NY Times
Do you like to learn by seeing, hearing or doing?
According to some education researchers, it may not matter. They say the idea of teaching according to students’ “preferred learning styles” — auditory, visual or kinesthetic — has little to no empirical backing. But although criticism may be denting the idea’s popularity, it still persists — which may say something larger about the way teachers today are trained.
Students do have preferences when it comes to receiving information visually or verbally, said Mark A. McDaniel, a psychology professor at Washington University and a co-author of the book “Make It Stick: The Science of Successful Learning.” But to prove that designing lessons to fit students’ preferred learning styles actually helps them learn better, you’d have to randomly assign students to receive, for instance, either a visually or a verbally based approach. If teaching to students’ learning styles works, said Dr. McDaniel, “what you should see is visual learners do better on the visual than the verbal instruction, and verbal learners do better on the verbal than the visual instruction.”

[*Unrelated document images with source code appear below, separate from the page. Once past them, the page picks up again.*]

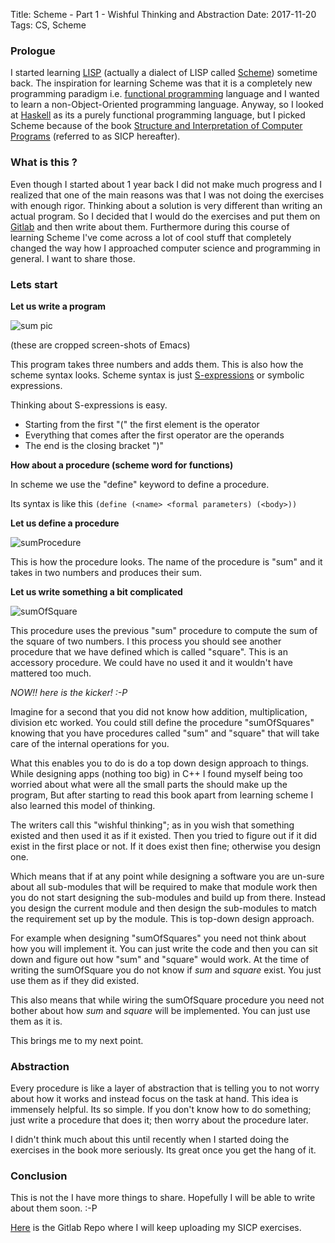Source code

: Title: Scheme - Part 1 - Wishful Thinking and Abstraction
Date: 2017-11-20
Tags: CS, Scheme


### Prologue ###

I started
learning
[LISP](https://en.wikipedia.org/wiki/Lisp_(programming_language))
(actually a dialect of LISP
called
[Scheme](https://en.wikipedia.org/wiki/Scheme_(programming_language)))
sometime back. The inspiration for learning Scheme was that it is
a completely new programming paradigm
i.e. [functional programming](https://en.wikipedia.org/wiki/Functional_programming) language
and I wanted to learn a non-Object-Oriented programming
language. Anyway, so I looked
at
[Haskell](https://en.wikipedia.org/wiki/Haskell_(programming_language))
as its a purely functional programming language, but I picked Scheme
because of the
book
[Structure and Interpretation of Computer Programs](https://mitpress.mit.edu/sicp/full-text/book/book.html) (referred
to as SICP hereafter).

### What is this ? ###

Even though I started about 1 year back I did not make much progress
and I realized that one of the main reasons was that I was not doing
the exercises with enough rigor. Thinking about a solution is very
different than writing an actual program. So I decided that I would do
the exercises and put them
on [Gitlab](https://gitlab.com/83bytes) and then write about
them. Furthermore during this course of learning Scheme I've come
across a lot of cool stuff that completely changed the way how I
approached computer science and programming in general. I want to
share those.

### Lets start ###

__Let us write a program__

![sum pic](assets/images/2017-11-20/sum.png)

(these are cropped screen-shots of Emacs)

This program takes three numbers and adds them. This is also how the
scheme syntax looks. Scheme syntax is
just [S-expressions](https://en.wikipedia.org/wiki/S-expression) or
symbolic expressions.


Thinking about S-expressions is easy. 
- Starting from the first "(" the first element is the operator
- Everything that comes after the first operator are the operands
- The end is the closing bracket ")"

__How about a procedure (scheme word for functions)__

In scheme we use the "define" keyword to define a procedure.

Its syntax is like this `(define (<name> <formal parameters) (<body>))`

__Let us define a procedure__

![sumProcedure](assets/images/2017-11-20/procedureSum.png)

This is how the procedure looks. The name of the procedure is "sum" and it takes in two numbers and produces their sum.

__Let us write something a bit complicated__

![sumOfSquare](assets/images/2017-11-20/sumOfSquares.png)

This procedure uses the previous "sum" procedure to compute the sum of
the square of two numbers. I this process you should see another
procedure that we have defined which is called "square". This is an
accessory procedure. We could have no used it and it wouldn't have
mattered too much. 

_NOW!! here is the kicker! :-P_

Imagine for a second that you did
not know how addition, multiplication, division etc worked. You could
still define the procedure "sumOfSquares" knowing that you have
procedures called "sum" and "square" that will take care of the
internal operations for you.

What this enables you to do is do a top down design approach to
things.  While designing apps (nothing too big) in C++ I found myself
being too worried about what were all the small parts the should make
up the program, But after starting to read this book apart from
learning scheme I also learned this model of thinking.

The writers call this "wishful thinking"; as in you wish that
something existed and then used it as if it existed. Then you tried to
figure out if it did exist in the first place or not. If it does exist
then fine; otherwise you design one.

Which means that if at any point while designing a software you are
un-sure about all sub-modules that will be required to make that
module work then you do not start designing the sub-modules and build
up from there. Instead you design the current module and then design
the sub-modules to match the requirement set up by the module. This is
top-down design approach.

For example when designing "sumOfSquares" you need not think about how
you will implement it. You can just write the code and then you can
sit down and figure out how "sum" and "square" would work. At the time
of writing the sumOfSquare you do not know if _sum_ and _square_
exist. You just use them as if they did existed.

This also means that while wiring the sumOfSquare procedure you need
not bother about how _sum_ and _square_ will be implemented. You can
just use them as it is.

This brings me to my next point. 

### Abstraction ###

Every procedure is like a layer of abstraction that is telling you to
not worry about how it works and instead focus on the task at hand.
This idea is immensely helpful. Its so simple. If you don't know how
to do something; just write a procedure that does it; then worry about
the procedure later.

I didn't think much about this until recently when I started doing
the exercises in the book more seriously. Its great once you get the
hang of it.


### Conclusion ###

This is not the I have more things to share. Hopefully I will be able
to write about them soon. :-P

[Here](https://gitlab.com/83bytes/sicp) is the Gitlab Repo where I will keep uploading my SICP exercises.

Not many studies have actually done such a random assignment, and of those that Dr. McDaniel and his co-authors examined in a 2009 paper, “none of them showed that kind of interaction.”
I've always found the idea of teaching to individual learning style suspect, and I say that as a psychologist who knows a thing or ten about learning. It's one thing to identify students who have specific learning and processing impairments or other neuro or psychological difficulties. They do benefit from a learning environment tailored to work with their individual difficulties. It's quite another matter to assume that outside of this subset of students, all students benefit from teaching to individualized processing styles. Show me some real evidence and I'll change my mind, but for now I remain skeptical.
I used to work at a university, but not the one that employs me now. I was part of a program for returning adult students. An operating premise behind the program was that older students had, as a group, a different learning style from that of 18-22 year old students.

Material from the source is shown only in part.